This is your open thread for the weekend. Please post random links and off-topic discussions here.

25 comments:

meshugy said...

Here's a few quotes from the recent Atlantic article “Where the Brains Are":

From: The brainy ones driving up house prices?

In the past 30 years, the nation has seen a steady pooling of college graduates in distinct parts of the country – San Jose, Seattle, Boston, Atlanta. To make more money and enjoy life more, the best and the brightest gravitate toward each other.

In other words, it's not the gross demand that's driving the prices up; it's the wealth of those who demand.

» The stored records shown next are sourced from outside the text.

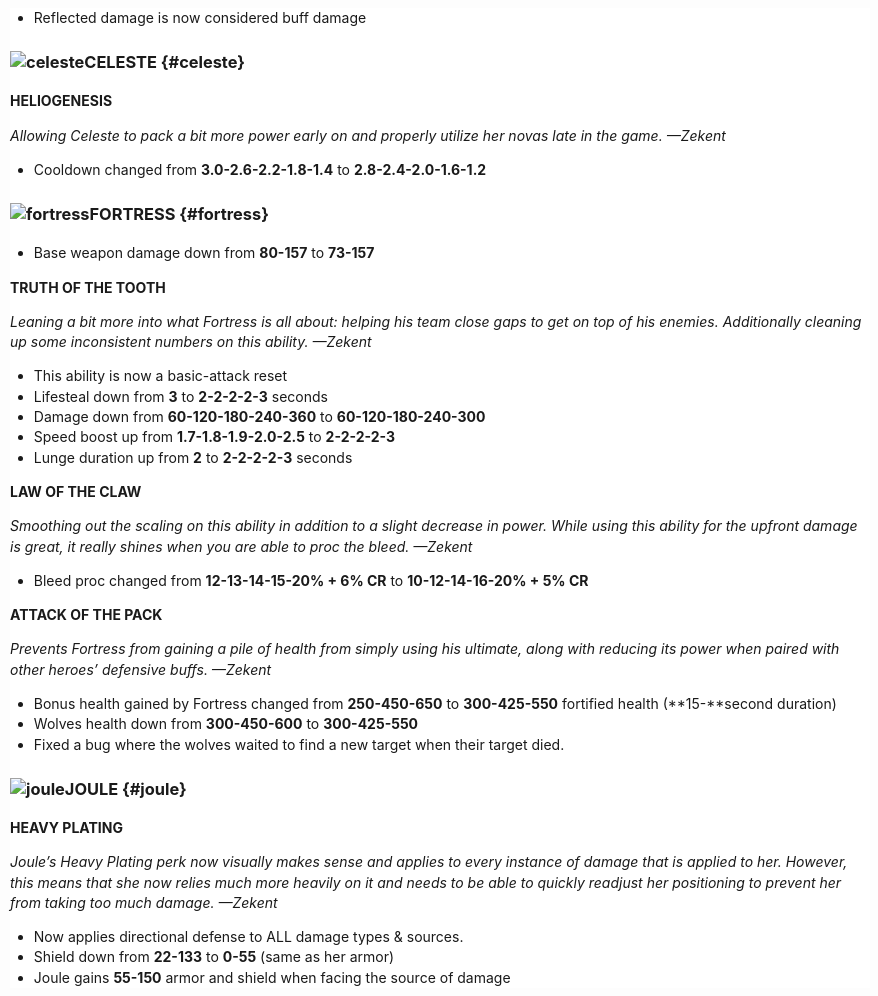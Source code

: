 * Reflected damage is now considered buff damage

### ![celeste](https://jd3sljkvzi-flywheel.netdna-ssl.com/wp-content/uploads/2016/01/celeste.png)**CELESTE** {#celeste}

**HELIOGENESIS**

_Allowing Celeste to pack a bit more power early on and properly utilize her novas late in the game. —Zekent_

* Cooldown changed from **3.0-2.6-2.2-1.8-1.4** to **2.8-2.4-2.0-1.6-1.2**

### ![fortress](https://jd3sljkvzi-flywheel.netdna-ssl.com/wp-content/uploads/2016/01/fortress.png)**FORTRESS** {#fortress}

* Base weapon damage down from **80-157** to **73-157**

**TRUTH OF THE TOOTH**

_Leaning a bit more into what Fortress is all about: helping his team close gaps to get on top of his enemies. Additionally cleaning up some inconsistent numbers on this ability. —Zekent_

* This ability is now a basic-attack reset
* Lifesteal down from **3** to **2-2-2-2-3** seconds
* Damage down from **60-120-180-240-360** to **60-120-180-240-300**
* Speed boost up from **1.7-1.8-1.9-2.0-2.5** to **2-2-2-2-3**
* Lunge duration up from **2** to **2-2-2-2-3** seconds

**LAW OF THE CLAW**

_Smoothing out the scaling on this ability in addition to a slight decrease in power. While using this ability for the upfront damage is great, it really shines when you are able to proc the bleed. —Zekent_

* Bleed proc changed from **12-13-14-15-20% + 6% CR** to **10-12-14-16-20% + 5% CR**

**ATTACK OF THE PACK**

_Prevents Fortress from gaining a pile of health from simply using his ultimate, along with reducing its power when paired with other heroes’ defensive buffs. —Zekent_

* Bonus health gained by Fortress changed from **250-450-650** to **300-425-550** fortified health \(**15-**second duration\)
* Wolves health down from **300-450-600** to **300-425-550**
* Fixed a bug where the wolves waited to find a new target when their target died.

### ![joule](https://jd3sljkvzi-flywheel.netdna-ssl.com/wp-content/uploads/2016/01/joule.png)**JOULE** {#joule}

**HEAVY PLATING**

_Joule’s Heavy Plating perk now visually makes sense and applies to every instance of damage that is applied to her. However, this means that she now relies much more heavily on it and needs to be able to quickly readjust her positioning to prevent her from taking too much damage. —Zekent_

* Now applies directional defense to ALL damage types & sources.
* Shield down from **22-133** to **0-55** \(same as her armor\)
* Joule gains **55-150** armor and shield when facing the source of damage
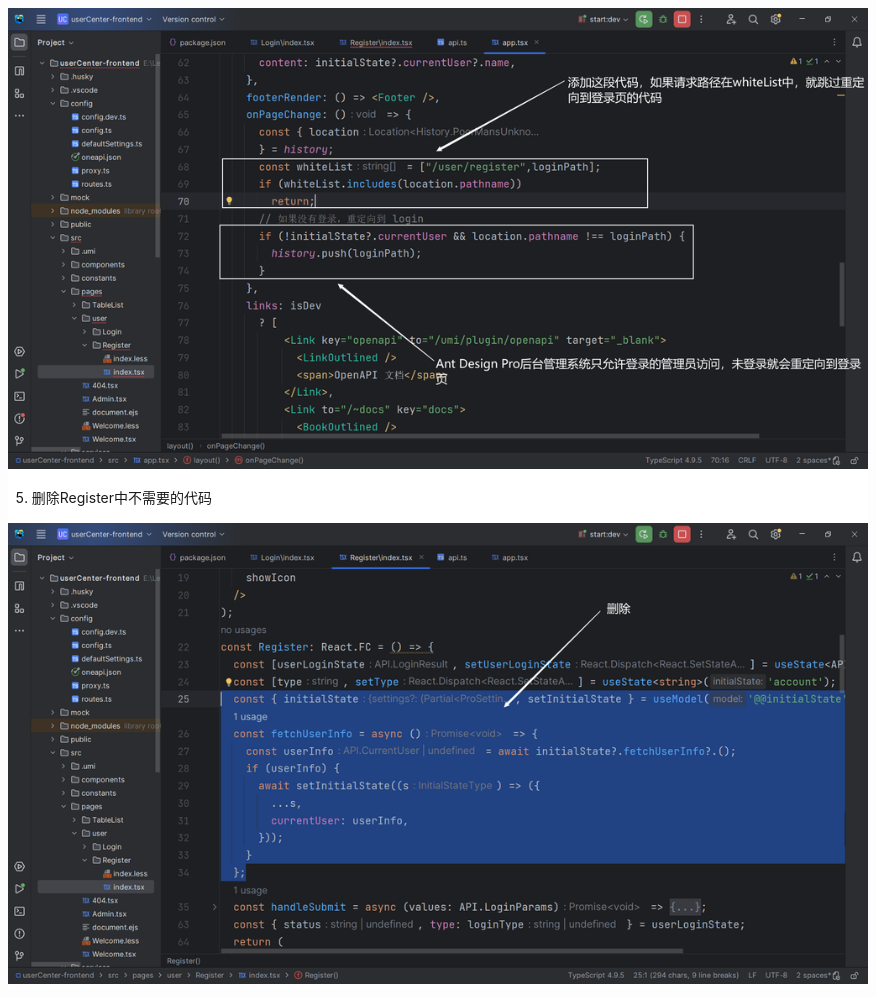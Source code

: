 ![image-20230827164706326](assets/image-20230827164706326.png)

5. 删除Register中不需要的代码 

![image-20230827165056030](assets/image-20230827165056030.png)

“What matters today isn't where most people settle,” Florida asserts, “but where the greatest number of the most-skilled people do. Because the return on collocation among the ablest is so high, and because high-end incomes are rising so fast, it makes sense for these workers to continue to bid up real estate and accept other costs that traditional middle-class workers and families cannot afford.”

“As traditional middle-class households are displaced by smaller, high-income households,” Florida goes on, “population can decline even as economic growth continues. America's most successful cities may increasingly be inhabited by a core of wealthy workers leading highly privileged lives, catered to by an underclass of service workers living in far-off suburbs.”

meshugy said...

DataQuick had the 2Q #s up for Seattle...interesting to check it out because it has $/sq ft for every zip.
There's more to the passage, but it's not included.